Laba BSI Tumbuh 16,73% hingga Mei 2026, Ekonomi Syariah Menguat

PT Bank Syariah Indonesia Tbk (BSI) mencatatkan laba bersih sebesar Rp3,39 triliun hingga Mei 2026, atau tumbuh 16,73 persen secara tahunan (YoY). Angka ini menjadi sorotan sebagai ukuran kinerja perbankan syariah pada periode tersebut.

Anggota Komisi VI DPR RI Darmadi Durianto menyampaikan penilaian terkait hasil tersebut di Jakarta pada Jumat (14/8/2026). Pernyataan Darmadi menegaskan capaian BSI sebagai bagian dari dinamika yang memengaruhi posisi perbankan berbasis syariah di Indonesia.

Perincian Laba BSI hingga Mei 2026

BSI melaporkan laba bersih Rp3,39 triliun untuk periode hingga Mei 2026 dengan pertumbuhan 16,73 persen year-on-year. Data ini menjadi salah satu indikator kinerja keuangan bank syariah terbesar di Tanah Air pada periode awal tahun hingga bulan kelima.

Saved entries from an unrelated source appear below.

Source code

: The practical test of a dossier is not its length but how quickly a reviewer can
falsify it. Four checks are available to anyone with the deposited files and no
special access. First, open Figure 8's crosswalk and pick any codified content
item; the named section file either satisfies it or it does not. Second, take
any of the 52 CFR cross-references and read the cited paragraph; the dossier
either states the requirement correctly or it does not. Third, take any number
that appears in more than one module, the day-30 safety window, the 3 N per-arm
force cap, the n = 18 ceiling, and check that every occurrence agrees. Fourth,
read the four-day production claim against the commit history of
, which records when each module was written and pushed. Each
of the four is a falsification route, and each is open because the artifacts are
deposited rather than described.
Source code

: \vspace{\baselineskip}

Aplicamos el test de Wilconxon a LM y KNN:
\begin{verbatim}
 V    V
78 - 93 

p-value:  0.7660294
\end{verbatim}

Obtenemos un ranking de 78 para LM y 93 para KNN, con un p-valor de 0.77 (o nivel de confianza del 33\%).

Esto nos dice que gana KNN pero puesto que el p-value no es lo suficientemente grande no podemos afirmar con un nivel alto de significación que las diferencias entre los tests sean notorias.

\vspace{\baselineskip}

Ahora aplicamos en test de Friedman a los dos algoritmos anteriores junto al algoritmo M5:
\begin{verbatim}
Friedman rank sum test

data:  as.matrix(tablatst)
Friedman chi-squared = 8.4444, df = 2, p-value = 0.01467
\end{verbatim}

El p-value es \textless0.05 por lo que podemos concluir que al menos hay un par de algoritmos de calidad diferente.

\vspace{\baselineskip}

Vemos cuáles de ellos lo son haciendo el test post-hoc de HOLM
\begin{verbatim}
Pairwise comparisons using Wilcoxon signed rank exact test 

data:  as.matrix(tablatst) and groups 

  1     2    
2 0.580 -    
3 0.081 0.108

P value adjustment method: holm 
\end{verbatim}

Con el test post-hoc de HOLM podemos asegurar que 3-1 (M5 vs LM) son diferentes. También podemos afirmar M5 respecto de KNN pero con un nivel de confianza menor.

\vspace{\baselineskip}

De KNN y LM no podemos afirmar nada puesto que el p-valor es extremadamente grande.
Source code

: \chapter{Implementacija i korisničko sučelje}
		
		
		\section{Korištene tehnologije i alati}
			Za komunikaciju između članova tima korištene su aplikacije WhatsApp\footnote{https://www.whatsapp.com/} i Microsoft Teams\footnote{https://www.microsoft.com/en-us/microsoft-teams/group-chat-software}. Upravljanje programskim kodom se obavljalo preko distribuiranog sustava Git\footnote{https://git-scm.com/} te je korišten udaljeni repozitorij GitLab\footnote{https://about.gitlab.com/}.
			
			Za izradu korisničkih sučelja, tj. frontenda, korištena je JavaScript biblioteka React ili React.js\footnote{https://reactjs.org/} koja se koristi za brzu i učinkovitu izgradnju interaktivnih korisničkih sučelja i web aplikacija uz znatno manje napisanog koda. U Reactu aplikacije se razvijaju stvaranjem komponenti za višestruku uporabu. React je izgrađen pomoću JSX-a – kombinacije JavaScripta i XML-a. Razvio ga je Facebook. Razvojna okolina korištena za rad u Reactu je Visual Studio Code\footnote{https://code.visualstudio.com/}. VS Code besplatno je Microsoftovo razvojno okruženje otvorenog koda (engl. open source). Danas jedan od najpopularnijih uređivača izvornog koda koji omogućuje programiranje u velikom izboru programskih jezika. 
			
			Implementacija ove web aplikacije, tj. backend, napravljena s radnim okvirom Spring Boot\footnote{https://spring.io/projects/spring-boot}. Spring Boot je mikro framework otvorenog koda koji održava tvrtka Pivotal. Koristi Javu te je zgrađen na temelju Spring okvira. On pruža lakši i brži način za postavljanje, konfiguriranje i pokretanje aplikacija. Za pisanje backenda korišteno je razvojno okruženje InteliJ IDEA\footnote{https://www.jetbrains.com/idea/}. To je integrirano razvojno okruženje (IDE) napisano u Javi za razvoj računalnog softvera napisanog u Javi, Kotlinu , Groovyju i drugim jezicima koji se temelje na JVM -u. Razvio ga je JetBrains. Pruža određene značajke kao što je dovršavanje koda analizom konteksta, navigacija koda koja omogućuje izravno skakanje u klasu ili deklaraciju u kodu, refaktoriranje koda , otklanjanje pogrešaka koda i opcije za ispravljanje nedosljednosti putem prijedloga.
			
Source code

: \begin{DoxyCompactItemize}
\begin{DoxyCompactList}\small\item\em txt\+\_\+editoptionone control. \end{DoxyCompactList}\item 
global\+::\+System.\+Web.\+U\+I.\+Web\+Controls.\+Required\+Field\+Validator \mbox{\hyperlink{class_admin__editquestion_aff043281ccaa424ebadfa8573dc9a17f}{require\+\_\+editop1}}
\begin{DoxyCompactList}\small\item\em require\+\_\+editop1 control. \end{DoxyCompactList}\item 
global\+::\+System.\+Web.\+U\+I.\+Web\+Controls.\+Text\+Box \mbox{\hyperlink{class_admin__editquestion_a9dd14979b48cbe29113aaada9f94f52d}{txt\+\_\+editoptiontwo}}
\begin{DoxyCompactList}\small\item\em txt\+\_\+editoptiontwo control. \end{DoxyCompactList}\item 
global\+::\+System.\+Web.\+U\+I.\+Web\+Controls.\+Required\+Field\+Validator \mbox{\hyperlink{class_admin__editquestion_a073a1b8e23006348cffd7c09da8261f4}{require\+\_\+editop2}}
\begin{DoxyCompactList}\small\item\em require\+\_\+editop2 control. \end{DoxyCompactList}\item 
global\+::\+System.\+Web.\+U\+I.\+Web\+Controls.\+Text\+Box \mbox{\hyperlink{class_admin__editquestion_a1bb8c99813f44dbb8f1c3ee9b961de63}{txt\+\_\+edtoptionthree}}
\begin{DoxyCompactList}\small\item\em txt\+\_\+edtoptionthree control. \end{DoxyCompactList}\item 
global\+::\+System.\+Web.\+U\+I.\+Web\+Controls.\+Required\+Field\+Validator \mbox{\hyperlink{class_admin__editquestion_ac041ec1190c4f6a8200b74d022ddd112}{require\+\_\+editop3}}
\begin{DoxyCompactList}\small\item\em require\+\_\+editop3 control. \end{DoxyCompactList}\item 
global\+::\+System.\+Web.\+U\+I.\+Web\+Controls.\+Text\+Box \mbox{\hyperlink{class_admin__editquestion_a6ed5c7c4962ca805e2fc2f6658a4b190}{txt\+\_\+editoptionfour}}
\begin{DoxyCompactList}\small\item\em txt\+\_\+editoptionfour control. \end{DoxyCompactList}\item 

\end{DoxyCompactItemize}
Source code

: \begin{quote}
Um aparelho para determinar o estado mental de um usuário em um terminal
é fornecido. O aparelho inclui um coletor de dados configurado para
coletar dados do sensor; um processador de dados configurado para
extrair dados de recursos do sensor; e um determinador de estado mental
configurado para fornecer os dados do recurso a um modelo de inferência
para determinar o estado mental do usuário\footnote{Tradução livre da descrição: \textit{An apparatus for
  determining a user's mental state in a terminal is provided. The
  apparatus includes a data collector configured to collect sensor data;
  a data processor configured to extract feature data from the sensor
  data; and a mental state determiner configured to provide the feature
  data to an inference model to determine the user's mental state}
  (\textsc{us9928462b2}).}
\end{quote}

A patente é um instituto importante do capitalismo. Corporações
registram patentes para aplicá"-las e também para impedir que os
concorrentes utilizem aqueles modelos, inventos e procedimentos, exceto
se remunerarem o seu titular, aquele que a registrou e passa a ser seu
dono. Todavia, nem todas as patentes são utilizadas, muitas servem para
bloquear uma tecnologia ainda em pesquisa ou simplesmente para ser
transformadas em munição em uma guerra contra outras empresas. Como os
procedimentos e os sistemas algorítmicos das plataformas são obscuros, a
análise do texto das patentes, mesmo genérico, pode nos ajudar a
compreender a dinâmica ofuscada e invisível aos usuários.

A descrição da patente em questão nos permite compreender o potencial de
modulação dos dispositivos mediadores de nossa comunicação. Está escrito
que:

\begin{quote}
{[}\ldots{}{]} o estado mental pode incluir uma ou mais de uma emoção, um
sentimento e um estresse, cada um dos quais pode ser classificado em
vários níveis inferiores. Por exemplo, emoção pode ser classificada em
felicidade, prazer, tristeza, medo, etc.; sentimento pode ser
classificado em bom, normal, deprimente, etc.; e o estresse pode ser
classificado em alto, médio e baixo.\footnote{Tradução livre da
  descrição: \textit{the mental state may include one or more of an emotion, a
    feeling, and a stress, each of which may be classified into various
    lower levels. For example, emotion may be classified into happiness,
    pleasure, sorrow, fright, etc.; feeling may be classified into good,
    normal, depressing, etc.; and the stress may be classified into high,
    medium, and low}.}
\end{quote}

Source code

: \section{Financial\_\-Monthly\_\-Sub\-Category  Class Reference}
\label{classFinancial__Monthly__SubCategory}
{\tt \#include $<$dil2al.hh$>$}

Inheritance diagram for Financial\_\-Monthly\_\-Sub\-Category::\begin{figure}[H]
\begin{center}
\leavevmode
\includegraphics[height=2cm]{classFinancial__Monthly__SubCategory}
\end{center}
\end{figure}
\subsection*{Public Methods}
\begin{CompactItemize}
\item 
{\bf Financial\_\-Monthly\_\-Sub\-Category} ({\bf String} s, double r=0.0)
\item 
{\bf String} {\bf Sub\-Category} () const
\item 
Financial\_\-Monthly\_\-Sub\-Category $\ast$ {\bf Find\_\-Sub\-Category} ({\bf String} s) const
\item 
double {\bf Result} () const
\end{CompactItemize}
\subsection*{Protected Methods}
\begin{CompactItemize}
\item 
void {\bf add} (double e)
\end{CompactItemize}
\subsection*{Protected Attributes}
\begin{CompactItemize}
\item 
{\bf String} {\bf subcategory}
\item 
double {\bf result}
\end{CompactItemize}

Reaksi DPR: Pandangan Darmadi Durianto

Menanggapi kinerja tersebut, Anggota Komisi VI DPR RI Darmadi Durianto menyatakan, “capaian tersebut menunjukkan bahwa perbankan syariah semakin memiliki daya saing dan kepercayaan yang kuat di tengah masyarakat.” Pernyataan itu disampaikan di Jakarta, Jumat (14/8/2026).

Makna bagi Ekonomi Syariah

Hasil positif BSI dipandang oleh sejumlah pengamat sebagai sinyal penguatan ekonomi syariah, yang selama ini terus berupaya meningkatkan pangsa pasar dan kepercayaan publik. Pertumbuhan laba menjadi salah satu tolok ukur penting untuk melihat seberapa efektif strategi bisnis dan layanan bank syariah dalam menarik nasabah.

Kepercayaan Publik dan Daya Saing Perbankan Syariah

Pernyataan Darmadi menekankan dua aspek krusial: daya saing dan kepercayaan masyarakat. Keduanya dianggap menentukan keberlanjutan pertumbuhan perbankan syariah di Indonesia, termasuk kemampuan sektor ini menghadapi dinamika ekonomi ke depan.

Data dan pernyataan terkait kinerja BSI tersebut dilaporkan oleh Rakyat Merdeka pada 15 Agustus 2026. Perkembangan lanjutan akan menentukan arah pertumbuhan ekonomi syariah di bulan-bulan mendatang.